I use the below code from Databricks itself on how to run its notebook in parallel in Scala, https://docs.databricks.com/notebooks/notebook-workflows.html#run-multiple-notebooks-concurrently . I am trying to add retry feature where if one of the notebooks in the sequence failed, it will retry that notebook based on the retry value I passed to it.
Here is the parallel notebook code from Databricks:
//parallel notebook code
import scala.concurrent.{Future, Await}
import scala.concurrent.duration._
import scala.util.control.NonFatal
case class NotebookData(path: String, timeout: Int, parameters: Map[String, String] = Map.empty[String, String])
def parallelNotebooks(notebooks: Seq[NotebookData]): Future[Seq[String]] = {
import scala.concurrent.{Future, blocking, Await}
import java.util.concurrent.Executors
import scala.concurrent.ExecutionContext
import com.databricks.WorkflowException
val numNotebooksInParallel = 5
// If you create too many notebooks in parallel the driver may crash when you submit all of the jobs at once.
// This code limits the number of parallel notebooks.
implicit val ec = ExecutionContext.fromExecutor(Executors.newFixedThreadPool(numNotebooksInParallel))

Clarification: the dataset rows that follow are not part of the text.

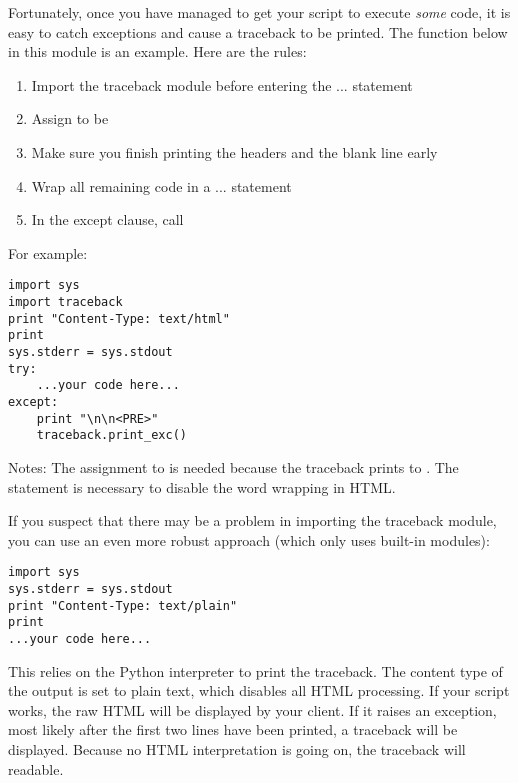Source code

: Fortunately, once you have managed to get your script to execute
\emph{some} code, it is easy to catch exceptions and cause a traceback
to be printed.  The  function below in this module is
an example.  Here are the rules:

\begin{enumerate}
\item Import the traceback module before entering the 
   ...  statement

\item Assign  to be 

\item Make sure you finish printing the headers and the blank line
   early

\item Wrap all remaining code in a  ... 
   statement

\item In the except clause, call 
\end{enumerate}

For example:

\begin{verbatim}
import sys
import traceback
print "Content-Type: text/html"
print
sys.stderr = sys.stdout
try:
    ...your code here...
except:
    print "\n\n<PRE>"
    traceback.print_exc()
\end{verbatim}

Notes: The assignment to  is needed because the
traceback prints to .
The  statement is necessary to
disable the word wrapping in HTML.

If you suspect that there may be a problem in importing the traceback
module, you can use an even more robust approach (which only uses
built-in modules):

\begin{verbatim}
import sys
sys.stderr = sys.stdout
print "Content-Type: text/plain"
print
...your code here...
\end{verbatim}

This relies on the Python interpreter to print the traceback.  The
content type of the output is set to plain text, which disables all
HTML processing.  If your script works, the raw HTML will be displayed
by your client.  If it raises an exception, most likely after the
first two lines have been printed, a traceback will be displayed.
Because no HTML interpretation is going on, the traceback will
readable.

val ctx = dbutils.notebook.getContext()
Future.sequence(
notebooks.map { notebook =>
Future {
dbutils.notebook.setContext(ctx)
if (notebook.parameters.nonEmpty)
dbutils.notebook.run(notebook.path, notebook.timeout, notebook.parameters)
else
dbutils.notebook.run(notebook.path, notebook.timeout)
}
.recover {
case NonFatal(e) => s"ERROR: ${e.getMessage}"
}
}
)
}
This is an example of how I am calling the above code to run multiple examples notebooks:
import scala.concurrent.Await
import scala.concurrent.duration._
import scala.language.postfixOps
val notebooks = Seq(
NotebookData("Notebook1", 0, Map("client"->client)),
NotebookData("Notebook2", 0, Map("client"->client))
)
val res = parallelNotebooks(notebooks)
Await.result(res, 3000000 seconds) // this is a blocking call.
res.value
Here is one attempt. Since your code does not compile, I inserted a few dummy classes.

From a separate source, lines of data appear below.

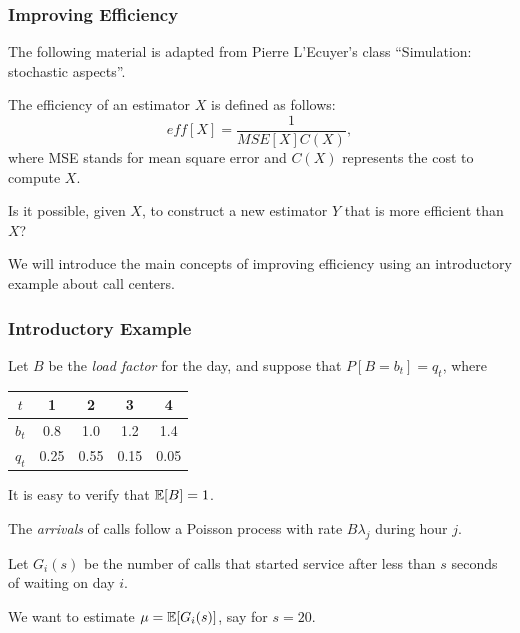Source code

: \documentclass[t,usepdftitle=false,aspectratio=169]{beamer}
\begin{document}
\begin{frame}
	\frametitle{Improving Efficiency}
	
	The following material is adapted from Pierre L'Ecuyer's class ``Simulation: stochastic aspects''.
	
	\mbox{}
	
	The efficiency of an estimator \(X\) is defined as follows:
	$$
	eff[X] = \frac{1}{MSE[X] C(X)},
	$$
	where MSE stands for mean square error and \(C(X)\) represents the cost to compute \(X\).
	
	\mbox{}
	
	Is it possible, given \(X\), to construct a new estimator \(Y\) that is more efficient than \(X\)?
	
	\mbox{}
	
	We will introduce the main concepts of improving efficiency using an introductory example about call centers.
	
\end{frame}

\begin{frame}
	\frametitle{Introductory Example}
	
	Let \(B\) be the \emph{load factor} for the day, and suppose that \(P[B = b_t] = q_t\), where
	\begin{center}
		\begin{tabular}{c|cccc}
			${t}$   &   1  &  2   &   3  &  4  \\  
			\hline
			${b_t}$ &  0.8 &  1.0 &  1.2 &  1.4 \\
			${q_t}$ & 0.25 & 0.55 & 0.15 & 0.05 \\
		\end{tabular}
	\end{center}
	
	\mbox{}
	
	It is easy to verify that \(\EE[B] = 1\). %
	
	\mbox{}
	
	The \emph{arrivals} of calls follow a Poisson process with rate
	\(B{\lambda_j}\) during hour \(j\).
	
	\mbox{}
	
	Let \(G_i(s)\) be the number of calls that started service
	after less than \(s\) seconds of waiting on day \(i\).
	
	\mbox{}
	
	We want to estimate \(\mu = \EE[G_i(s)]\), say for \(s=20\).
	
\end{frame}
\end{document}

Also, you did not fully specify the desired behavior, so I made some assumptions. Only five retries will be made for each connection. If any of the Futures are still failing after five retries, then the entire Future is failed. Both of these behaviors can be changed, but since you did not specify, I am not sure what it is you want.
If you have questions or would like me to make an alteration to the program, let me know in the comments section.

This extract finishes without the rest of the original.